Digital Art: Composing across Modalities

By Tom Porter

“My work engages the problem of designing systems,” says senior music lecturer Frank Mauceri, who writes computer code that creates both electronic music and digital art. “I am fascinated by the heuristic potentials of generative systems, and I depend on being surprised by the traces they leave,” he adds.

mauceri photo

A selection of Mauceri’s visual artworks is currently on display at Cove Street Arts, a gallery in downtown Portland dedicated to highlighting contemporary art in Maine. The finely crafted, computer-generated black-and-white line drawings are part of an exhibition called Paperwork, featuring works on paper by four Maine artists.

 An Artist Statement, by Frank Mauceri:

  • A drawing begins with a line, pulled across space, leaving a trace of motion in time.
  • A drawing is a system of selections, with an outcome unknown.
  • A drawing is a plan, an assignment offered as an instruction to make.

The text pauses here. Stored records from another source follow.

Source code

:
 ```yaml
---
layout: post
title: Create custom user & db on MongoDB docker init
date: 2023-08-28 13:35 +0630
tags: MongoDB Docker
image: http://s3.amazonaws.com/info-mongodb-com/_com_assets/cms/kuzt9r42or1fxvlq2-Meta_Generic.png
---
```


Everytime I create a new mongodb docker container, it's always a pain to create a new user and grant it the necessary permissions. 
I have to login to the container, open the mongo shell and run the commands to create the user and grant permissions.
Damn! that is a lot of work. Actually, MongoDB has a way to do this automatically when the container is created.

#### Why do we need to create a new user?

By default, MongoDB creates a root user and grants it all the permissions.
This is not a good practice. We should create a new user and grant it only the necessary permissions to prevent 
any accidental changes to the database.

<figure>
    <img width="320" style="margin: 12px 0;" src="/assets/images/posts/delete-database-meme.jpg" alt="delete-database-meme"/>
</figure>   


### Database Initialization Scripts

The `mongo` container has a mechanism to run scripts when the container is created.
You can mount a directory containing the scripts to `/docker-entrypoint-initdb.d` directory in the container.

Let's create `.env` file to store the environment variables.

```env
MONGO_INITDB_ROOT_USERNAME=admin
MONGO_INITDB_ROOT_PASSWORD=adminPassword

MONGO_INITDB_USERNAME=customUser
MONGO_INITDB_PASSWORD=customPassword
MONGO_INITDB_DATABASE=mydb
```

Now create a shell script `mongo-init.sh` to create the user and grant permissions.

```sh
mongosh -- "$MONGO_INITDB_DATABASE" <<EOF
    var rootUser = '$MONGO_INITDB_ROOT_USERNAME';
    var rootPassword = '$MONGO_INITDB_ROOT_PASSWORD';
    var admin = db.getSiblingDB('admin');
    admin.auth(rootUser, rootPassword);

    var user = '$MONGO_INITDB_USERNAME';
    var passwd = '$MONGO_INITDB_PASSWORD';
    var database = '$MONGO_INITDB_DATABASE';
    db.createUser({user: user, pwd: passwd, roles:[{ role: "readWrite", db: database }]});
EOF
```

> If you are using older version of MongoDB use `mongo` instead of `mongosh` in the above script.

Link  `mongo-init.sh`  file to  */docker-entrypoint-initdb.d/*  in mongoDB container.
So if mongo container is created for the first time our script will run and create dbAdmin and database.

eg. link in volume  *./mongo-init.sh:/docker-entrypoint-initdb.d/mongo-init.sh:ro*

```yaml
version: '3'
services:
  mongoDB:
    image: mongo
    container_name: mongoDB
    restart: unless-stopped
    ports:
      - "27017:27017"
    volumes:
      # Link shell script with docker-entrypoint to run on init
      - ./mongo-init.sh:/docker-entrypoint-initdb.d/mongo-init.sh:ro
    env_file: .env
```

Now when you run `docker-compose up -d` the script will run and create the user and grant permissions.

I invent experimental systems, processes that leave traces; lines in motion.

I do not know the outcome in advance.

Rather than make the patterns I want, patterns emerge from the systems I want. 

Beyond their mere existence, these traces invite me – and, I hope, others – to discover and invent the sense or meaning they might have, in the context of the processes that left them.

These traces are concrete insofar as they are only marks on paper: they do not construct metaphor; they do not desire alternate systems; they do not design a new society.

We are invited to take on those tasks as viewers.

Paperwork is on display at Cove Street Arts until January 11, 2020.